** Data extract follows **

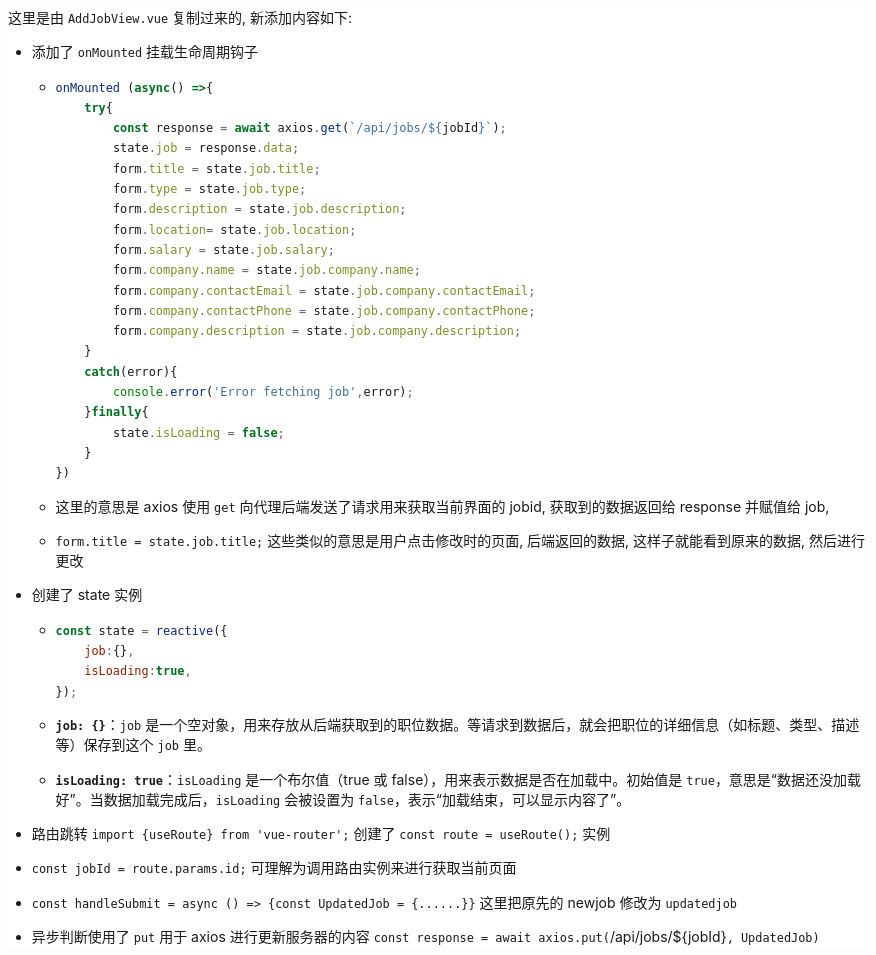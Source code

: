这里是由 `AddJobView.vue` 复制过来的, 新添加内容如下:

- 添加了 `onMounted` 挂载生命周期钩子

  - ```js
    onMounted (async() =>{
        try{
            const response = await axios.get(`/api/jobs/${jobId}`);
            state.job = response.data;
            form.title = state.job.title;
            form.type = state.job.type;
            form.description = state.job.description;
            form.location= state.job.location;
            form.salary = state.job.salary;
            form.company.name = state.job.company.name;
            form.company.contactEmail = state.job.company.contactEmail;
            form.company.contactPhone = state.job.company.contactPhone;
            form.company.description = state.job.company.description;
        }
        catch(error){
            console.error('Error fetching job',error);
        }finally{
            state.isLoading = false;
        }
    })
    ```

  - 这里的意思是 axios 使用 `get` 向代理后端发送了请求用来获取当前界面的 jobid, 获取到的数据返回给 response 并赋值给 job,

  - `form.title = state.job.title;` 这些类似的意思是用户点击修改时的页面, 后端返回的数据, 这样子就能看到原来的数据, 然后进行更改

- 创建了 state 实例

  - ```js
    const state = reactive({
        job:{},
        isLoading:true,
    });
    ```

  - **`job: {}`**：`job` 是一个空对象，用来存放从后端获取到的职位数据。等请求到数据后，就会把职位的详细信息（如标题、类型、描述等）保存到这个 `job` 里。

  - **`isLoading: true`**：`isLoading` 是一个布尔值（true 或 false），用来表示数据是否在加载中。初始值是 `true`，意思是“数据还没加载好”。当数据加载完成后，`isLoading` 会被设置为 `false`，表示“加载结束，可以显示内容了”。

- 路由跳转 `import {useRoute} from 'vue-router';`  创建了  `const route = useRoute();` 实例

- `const jobId = route.params.id;` 可理解为调用路由实例来进行获取当前页面

- `const handleSubmit = async () => {const UpdatedJob = {......}}` 这里把原先的 newjob 修改为 `updatedjob`

- 异步判断使用了 `put` 用于 axios 进行更新服务器的内容 `const response = await axios.put(`/api/jobs/${jobId}`, UpdatedJob)`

** End of Data extract **

=== Activity ===
Your answer must consist of the entries, unchanged, with no pictures in it.

=== Worked solution ===
Source code

:这里是由 `AddJobView.vue` 复制过来的, 新添加内容如下:

- 添加了 `onMounted` 挂载生命周期钩子

  - ```js
    onMounted (async() =>{
        try{
            const response = await axios.get(`/api/jobs/${jobId}`);
            state.job = response.data;
            form.title = state.job.title;
            form.type = state.job.type;
            form.description = state.job.description;
            form.location= state.job.location;
            form.salary = state.job.salary;
            form.company.name = state.job.company.name;
            form.company.contactEmail = state.job.company.contactEmail;
            form.company.contactPhone = state.job.company.contactPhone;
            form.company.description = state.job.company.description;
        }
        catch(error){
            console.error('Error fetching job',error);
        }finally{
            state.isLoading = false;
        }
    })
    ```

  - 这里的意思是 axios 使用 `get` 向代理后端发送了请求用来获取当前界面的 jobid, 获取到的数据返回给 response 并赋值给 job,

  - `form.title = state.job.title;` 这些类似的意思是用户点击修改时的页面, 后端返回的数据, 这样子就能看到原来的数据, 然后进行更改

- 创建了 state 实例

  - ```js
    const state = reactive({
        job:{},
        isLoading:true,
    });
    ```

  - **`job: {}`**：`job` 是一个空对象，用来存放从后端获取到的职位数据。等请求到数据后，就会把职位的详细信息（如标题、类型、描述等）保存到这个 `job` 里。

  - **`isLoading: true`**：`isLoading` 是一个布尔值（true 或 false），用来表示数据是否在加载中。初始值是 `true`，意思是“数据还没加载好”。当数据加载完成后，`isLoading` 会被设置为 `false`，表示“加载结束，可以显示内容了”。

- 路由跳转 `import {useRoute} from 'vue-router';`  创建了  `const route = useRoute();` 实例

- `const jobId = route.params.id;` 可理解为调用路由实例来进行获取当前页面

- `const handleSubmit = async () => {const UpdatedJob = {......}}` 这里把原先的 newjob 修改为 `updatedjob`

- 异步判断使用了 `put` 用于 axios 进行更新服务器的内容 `const response = await axios.put(`/api/jobs/${jobId}`, UpdatedJob)`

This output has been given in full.